It was a reconstruction of one of the decks of the Titanic. I saw a reading room with armchairs and bookshelves, elderly gentlemen reclining with book and pipe. Everything, both visually and aurally, seemed to occur in extremely slow motion. A black Scottish terrier wandered around the front edge of the stage. It slowly passed by me and nipped at my right foot - I discovered that I was wearing slippers.


(You will therefore not be surprised to learn what an impact the Titanic Rising album by Weyes Blood had on me when it came out, barely seven months after I had been discharged from hospital. It was as if I had borne witness to a premonition of the record.
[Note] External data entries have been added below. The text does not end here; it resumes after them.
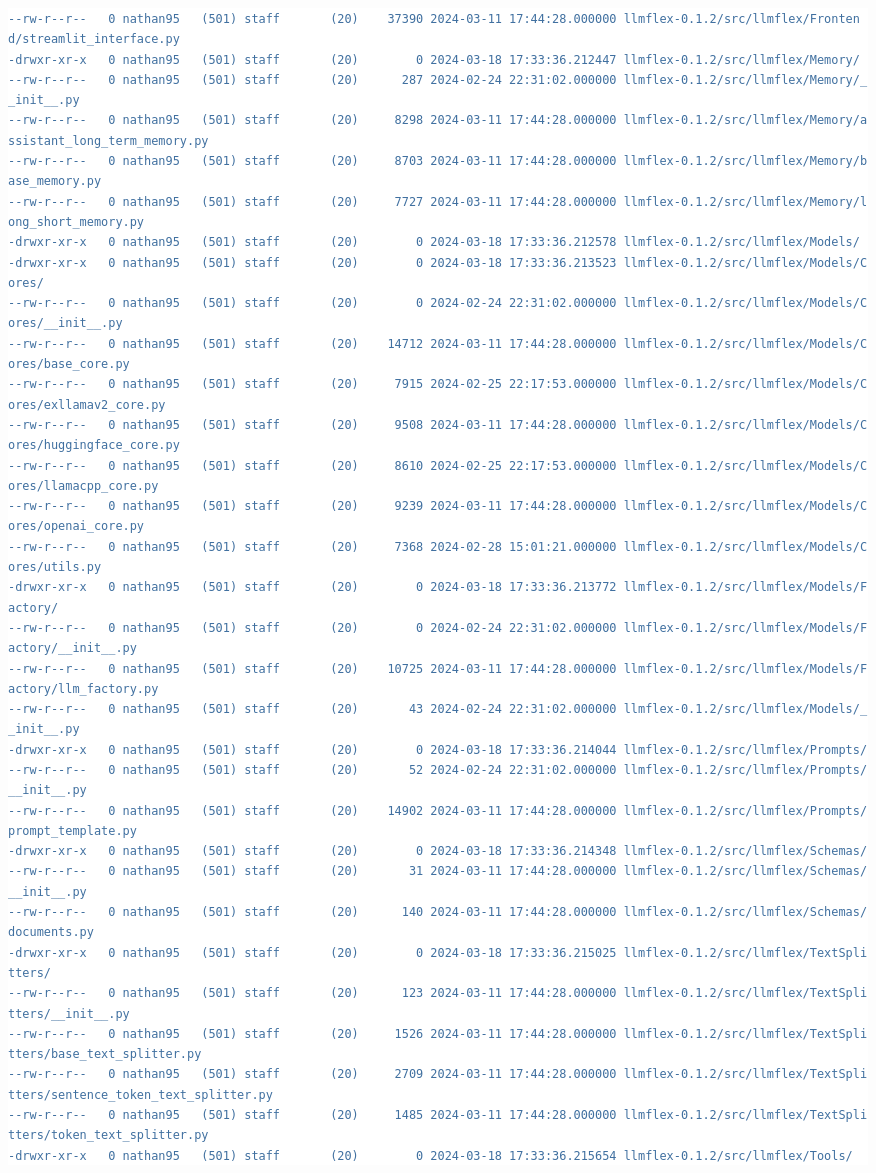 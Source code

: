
 ```diff
--rw-r--r--   0 nathan95   (501) staff       (20)    37390 2024-03-11 17:44:28.000000 llmflex-0.1.2/src/llmflex/Frontend/streamlit_interface.py
-drwxr-xr-x   0 nathan95   (501) staff       (20)        0 2024-03-18 17:33:36.212447 llmflex-0.1.2/src/llmflex/Memory/
--rw-r--r--   0 nathan95   (501) staff       (20)      287 2024-02-24 22:31:02.000000 llmflex-0.1.2/src/llmflex/Memory/__init__.py
--rw-r--r--   0 nathan95   (501) staff       (20)     8298 2024-03-11 17:44:28.000000 llmflex-0.1.2/src/llmflex/Memory/assistant_long_term_memory.py
--rw-r--r--   0 nathan95   (501) staff       (20)     8703 2024-03-11 17:44:28.000000 llmflex-0.1.2/src/llmflex/Memory/base_memory.py
--rw-r--r--   0 nathan95   (501) staff       (20)     7727 2024-03-11 17:44:28.000000 llmflex-0.1.2/src/llmflex/Memory/long_short_memory.py
-drwxr-xr-x   0 nathan95   (501) staff       (20)        0 2024-03-18 17:33:36.212578 llmflex-0.1.2/src/llmflex/Models/
-drwxr-xr-x   0 nathan95   (501) staff       (20)        0 2024-03-18 17:33:36.213523 llmflex-0.1.2/src/llmflex/Models/Cores/
--rw-r--r--   0 nathan95   (501) staff       (20)        0 2024-02-24 22:31:02.000000 llmflex-0.1.2/src/llmflex/Models/Cores/__init__.py
--rw-r--r--   0 nathan95   (501) staff       (20)    14712 2024-03-11 17:44:28.000000 llmflex-0.1.2/src/llmflex/Models/Cores/base_core.py
--rw-r--r--   0 nathan95   (501) staff       (20)     7915 2024-02-25 22:17:53.000000 llmflex-0.1.2/src/llmflex/Models/Cores/exllamav2_core.py
--rw-r--r--   0 nathan95   (501) staff       (20)     9508 2024-03-11 17:44:28.000000 llmflex-0.1.2/src/llmflex/Models/Cores/huggingface_core.py
--rw-r--r--   0 nathan95   (501) staff       (20)     8610 2024-02-25 22:17:53.000000 llmflex-0.1.2/src/llmflex/Models/Cores/llamacpp_core.py
--rw-r--r--   0 nathan95   (501) staff       (20)     9239 2024-03-11 17:44:28.000000 llmflex-0.1.2/src/llmflex/Models/Cores/openai_core.py
--rw-r--r--   0 nathan95   (501) staff       (20)     7368 2024-02-28 15:01:21.000000 llmflex-0.1.2/src/llmflex/Models/Cores/utils.py
-drwxr-xr-x   0 nathan95   (501) staff       (20)        0 2024-03-18 17:33:36.213772 llmflex-0.1.2/src/llmflex/Models/Factory/
--rw-r--r--   0 nathan95   (501) staff       (20)        0 2024-02-24 22:31:02.000000 llmflex-0.1.2/src/llmflex/Models/Factory/__init__.py
--rw-r--r--   0 nathan95   (501) staff       (20)    10725 2024-03-11 17:44:28.000000 llmflex-0.1.2/src/llmflex/Models/Factory/llm_factory.py
--rw-r--r--   0 nathan95   (501) staff       (20)       43 2024-02-24 22:31:02.000000 llmflex-0.1.2/src/llmflex/Models/__init__.py
-drwxr-xr-x   0 nathan95   (501) staff       (20)        0 2024-03-18 17:33:36.214044 llmflex-0.1.2/src/llmflex/Prompts/
--rw-r--r--   0 nathan95   (501) staff       (20)       52 2024-02-24 22:31:02.000000 llmflex-0.1.2/src/llmflex/Prompts/__init__.py
--rw-r--r--   0 nathan95   (501) staff       (20)    14902 2024-03-11 17:44:28.000000 llmflex-0.1.2/src/llmflex/Prompts/prompt_template.py
-drwxr-xr-x   0 nathan95   (501) staff       (20)        0 2024-03-18 17:33:36.214348 llmflex-0.1.2/src/llmflex/Schemas/
--rw-r--r--   0 nathan95   (501) staff       (20)       31 2024-03-11 17:44:28.000000 llmflex-0.1.2/src/llmflex/Schemas/__init__.py
--rw-r--r--   0 nathan95   (501) staff       (20)      140 2024-03-11 17:44:28.000000 llmflex-0.1.2/src/llmflex/Schemas/documents.py
-drwxr-xr-x   0 nathan95   (501) staff       (20)        0 2024-03-18 17:33:36.215025 llmflex-0.1.2/src/llmflex/TextSplitters/
--rw-r--r--   0 nathan95   (501) staff       (20)      123 2024-03-11 17:44:28.000000 llmflex-0.1.2/src/llmflex/TextSplitters/__init__.py
--rw-r--r--   0 nathan95   (501) staff       (20)     1526 2024-03-11 17:44:28.000000 llmflex-0.1.2/src/llmflex/TextSplitters/base_text_splitter.py
--rw-r--r--   0 nathan95   (501) staff       (20)     2709 2024-03-11 17:44:28.000000 llmflex-0.1.2/src/llmflex/TextSplitters/sentence_token_text_splitter.py
--rw-r--r--   0 nathan95   (501) staff       (20)     1485 2024-03-11 17:44:28.000000 llmflex-0.1.2/src/llmflex/TextSplitters/token_text_splitter.py
-drwxr-xr-x   0 nathan95   (501) staff       (20)        0 2024-03-18 17:33:36.215654 llmflex-0.1.2/src/llmflex/Tools/
```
I read about it in that morning's Observer and immediately leapt on a bus and made it to Rough Trade East, where they had one copy left, as though it had been saved for me, was waiting for me to come and find it.)
 
 
I looked up this A.C.F. Wilson on the lucid dreaming internet and he was an unassuming middle-aged fellow - spectacles, receding hairline - who had studied under Brian Eno at the University of East Anglia. I rechecked him on the real world internet post-discharge - his impact was that vivid - and all I found was an "acfwilson" who was one of my followers on Twitter and liked the Glasgow-based band Orange Juice.


TREATMENT FOR LIFE


I got referred elsewhere for further treatment. I remember crossing Westminster Bridge but not what I crossed it in. To aid my powers of recognition there were three Big Ben towers at the bridge's head. I then flew - by balloon? - in a general northeasterly direction across central London before landing in front of a tacky fly-by-night clothing store at the Tottenham Court Road end of Oxford Street. The shop sign was written (or printed) with orange lettering on a black background.


But the shop was a front. When you walked into it and through the back, you suddenly encountered an up-to-the-minute, busy general hospital with doctors and nurses hurriedly scrambling around with notes and equipment. I was seen and treated there by specialists, who promptly took turns to operate on me. I watched what they did and marvelled at the result, though didn't remotely grasp that actually I was watching myself.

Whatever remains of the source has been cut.